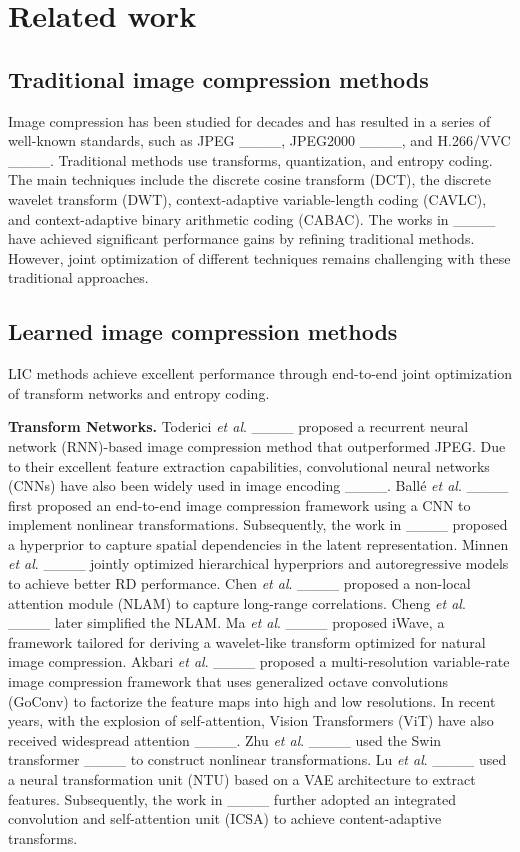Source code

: \section{Related work}
\subsection{Traditional image compression methods}
Image compression has been studied for decades and has resulted in a series of well-known standards, such as JPEG ____, JPEG2000 ____, and H.266/VVC ____. Traditional methods use transforms, quantization, and entropy coding. The main techniques include the discrete cosine transform (DCT), the discrete wavelet transform (DWT), context-adaptive variable-length coding (CAVLC), and context-adaptive binary arithmetic coding (CABAC). The works in ____ have achieved significant performance gains by refining traditional methods. However, joint optimization of different techniques remains challenging with these traditional approaches.

\subsection{Learned image compression methods}
LIC methods achieve excellent performance through end-to-end joint optimization of transform networks and entropy coding.

\textbf{Transform Networks.} Toderici \textit{et al}. ____ proposed a recurrent neural network (RNN)-based image compression method that outperformed JPEG. Due to their excellent feature extraction capabilities, convolutional neural networks (CNNs) have also been widely used in image encoding ____. Ballé \textit{et al}. ____ first proposed an end-to-end image compression framework using a CNN to implement nonlinear transformations. Subsequently, the work in ____ proposed a hyperprior to capture spatial dependencies in the latent representation. Minnen \textit{et al}. ____ jointly optimized hierarchical hyperpriors and autoregressive models to achieve better RD performance. Chen \textit{et al}. ____ proposed a non-local attention module (NLAM) to capture long-range correlations. Cheng \textit{et al}. ____ later simplified the NLAM. Ma \textit{et al}. ____ proposed iWave, a framework tailored for deriving a wavelet-like transform optimized for natural image compression. Akbari \textit{et al}. ____ proposed a multi-resolution variable-rate image compression framework that uses generalized octave convolutions (GoConv) to factorize the feature maps into high and low resolutions. In recent years, with the explosion of self-attention, Vision Transformers (ViT) have also received widespread attention ____. Zhu \textit{et al}. ____ used the Swin transformer ____ to construct nonlinear transformations. Lu \textit{et al}. ____ used a neural transformation unit (NTU) based on a VAE architecture to extract features. Subsequently, the work in ____ further adopted an integrated convolution and self-attention unit (ICSA) to achieve content-adaptive transforms.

§ **Problem description**: Search the entries above for "subsection". Return every line that has it.

§ **Task output**:
\subsection{Traditional image compression methods}
\subsection{Learned image compression methods}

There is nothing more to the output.